ASSIGNMENT - The required output is the exact sequence of lines from the line holding "3: Finding the" to the end of the records, inclusive.

(Dataset entries)
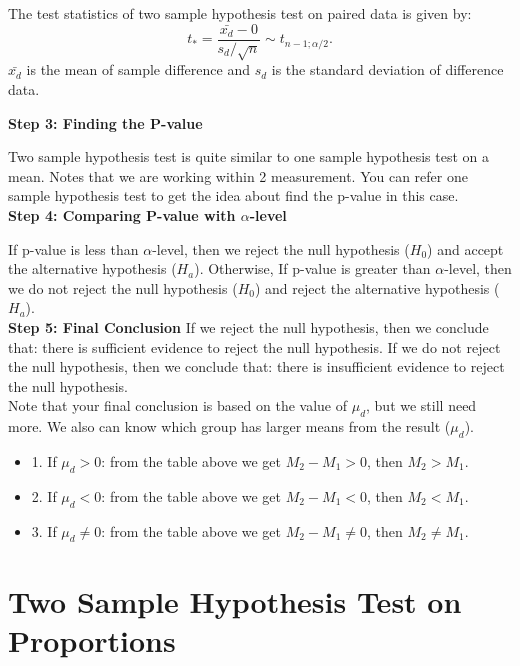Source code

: \begin{definition}
The test statistics of two sample hypothesis test on paired data is given by: \[ t_* = \frac{\bar{x_d}-0}{s_d / \sqrt{n}} \sim t_{n-1;\alpha/2}.\]
$\bar{x_d}$ is the mean of sample difference and $s_d$ is the standard deviation of difference data.
\end{definition}

\textbf{Step 3: Finding the P-value}

Two sample hypothesis test is quite similar to one sample hypothesis test on a mean. Notes that we are working within 2 measurement. You can refer one sample hypothesis test to get the idea about find the p-value in this case.\\

\textbf{Step 4: Comparing P-value with $\alpha$-level}

If p-value is less than $\alpha$-level, then we reject the null hypothesis ($H_0$) and accept the alternative hypothesis ($H_a$). Otherwise, If p-value is greater than $\alpha$-level, then we do not reject the null hypothesis ($H_0$) and reject the alternative hypothesis ($H_a$).\\

\textbf{Step 5: Final Conclusion}
If we reject the null hypothesis, then we conclude that: there is sufficient evidence to reject the null hypothesis. If we do not reject the null hypothesis, then we conclude that: there is insufficient evidence to reject the null hypothesis.\\

Note that your final conclusion is based on the value of $\mu_d$, but we still need more. We also can know which group has larger means from the result ($\mu_d$).

\begin{itemize}
	\item 1. If $\mu_d > 0$: from the table above we get $M_2-M_1 >0$, then $M_2 > M_1$.
	\item 2. If $\mu_d < 0$: from the table above we get $M_2-M_1 <0$, then $M_2 < M_1$.
	\item 3. If $\mu_d \neq 0$: from the table above we get $M_2-M_1 \neq 0$, then $M_2 \neq M_1$.
\end{itemize}

\section{Two Sample Hypothesis Test on Proportions}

PROBLEM SOLUTION -
\textbf{Step 3: Finding the P-value}

Two sample hypothesis test is quite similar to one sample hypothesis test on a mean. Notes that we are working within 2 measurement. You can refer one sample hypothesis test to get the idea about find the p-value in this case.\\

\textbf{Step 4: Comparing P-value with $\alpha$-level}

If p-value is less than $\alpha$-level, then we reject the null hypothesis ($H_0$) and accept the alternative hypothesis ($H_a$). Otherwise, If p-value is greater than $\alpha$-level, then we do not reject the null hypothesis ($H_0$) and reject the alternative hypothesis ($H_a$).\\

\textbf{Step 5: Final Conclusion}
If we reject the null hypothesis, then we conclude that: there is sufficient evidence to reject the null hypothesis. If we do not reject the null hypothesis, then we conclude that: there is insufficient evidence to reject the null hypothesis.\\

Note that your final conclusion is based on the value of $\mu_d$, but we still need more. We also can know which group has larger means from the result ($\mu_d$).

\begin{itemize}
	\item 1. If $\mu_d > 0$: from the table above we get $M_2-M_1 >0$, then $M_2 > M_1$.
	\item 2. If $\mu_d < 0$: from the table above we get $M_2-M_1 <0$, then $M_2 < M_1$.
	\item 3. If $\mu_d \neq 0$: from the table above we get $M_2-M_1 \neq 0$, then $M_2 \neq M_1$.
\end{itemize}

\section{Two Sample Hypothesis Test on Proportions}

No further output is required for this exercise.